Task directions:
The full listing, copied exactly, is the required output.

____

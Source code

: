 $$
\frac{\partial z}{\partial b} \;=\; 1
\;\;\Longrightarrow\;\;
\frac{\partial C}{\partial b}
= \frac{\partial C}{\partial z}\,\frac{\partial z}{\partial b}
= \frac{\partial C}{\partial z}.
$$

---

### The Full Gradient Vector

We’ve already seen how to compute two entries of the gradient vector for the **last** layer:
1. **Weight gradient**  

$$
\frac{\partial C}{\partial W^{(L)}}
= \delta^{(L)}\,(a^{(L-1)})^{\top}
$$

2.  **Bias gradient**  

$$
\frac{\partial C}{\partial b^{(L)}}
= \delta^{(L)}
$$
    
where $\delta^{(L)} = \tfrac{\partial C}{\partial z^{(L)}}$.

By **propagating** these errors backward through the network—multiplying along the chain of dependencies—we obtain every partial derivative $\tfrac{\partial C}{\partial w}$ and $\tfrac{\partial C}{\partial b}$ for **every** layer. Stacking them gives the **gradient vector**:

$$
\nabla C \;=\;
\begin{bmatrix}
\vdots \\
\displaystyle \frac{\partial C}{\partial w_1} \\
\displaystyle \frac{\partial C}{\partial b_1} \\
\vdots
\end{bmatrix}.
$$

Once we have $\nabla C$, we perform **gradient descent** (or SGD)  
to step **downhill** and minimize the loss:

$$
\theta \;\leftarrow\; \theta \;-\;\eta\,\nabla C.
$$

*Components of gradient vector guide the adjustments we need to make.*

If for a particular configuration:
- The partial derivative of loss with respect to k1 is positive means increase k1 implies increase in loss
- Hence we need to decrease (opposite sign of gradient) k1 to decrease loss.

____

Result of this task:
Source code

: $$
\frac{\partial z}{\partial b} \;=\; 1
\;\;\Longrightarrow\;\;
\frac{\partial C}{\partial b}
= \frac{\partial C}{\partial z}\,\frac{\partial z}{\partial b}
= \frac{\partial C}{\partial z}.
$$

---

### The Full Gradient Vector

We’ve already seen how to compute two entries of the gradient vector for the **last** layer:
1. **Weight gradient**  

$$
\frac{\partial C}{\partial W^{(L)}}
= \delta^{(L)}\,(a^{(L-1)})^{\top}
$$

2.  **Bias gradient**  

$$
\frac{\partial C}{\partial b^{(L)}}
= \delta^{(L)}
$$
    
where $\delta^{(L)} = \tfrac{\partial C}{\partial z^{(L)}}$.

By **propagating** these errors backward through the network—multiplying along the chain of dependencies—we obtain every partial derivative $\tfrac{\partial C}{\partial w}$ and $\tfrac{\partial C}{\partial b}$ for **every** layer. Stacking them gives the **gradient vector**:

$$
\nabla C \;=\;
\begin{bmatrix}
\vdots \\
\displaystyle \frac{\partial C}{\partial w_1} \\
\displaystyle \frac{\partial C}{\partial b_1} \\
\vdots
\end{bmatrix}.
$$

Once we have $\nabla C$, we perform **gradient descent** (or SGD)  
to step **downhill** and minimize the loss:

$$
\theta \;\leftarrow\; \theta \;-\;\eta\,\nabla C.
$$

*Components of gradient vector guide the adjustments we need to make.*

If for a particular configuration:
- The partial derivative of loss with respect to k1 is positive means increase k1 implies increase in loss
- Hence we need to decrease (opposite sign of gradient) k1 to decrease loss.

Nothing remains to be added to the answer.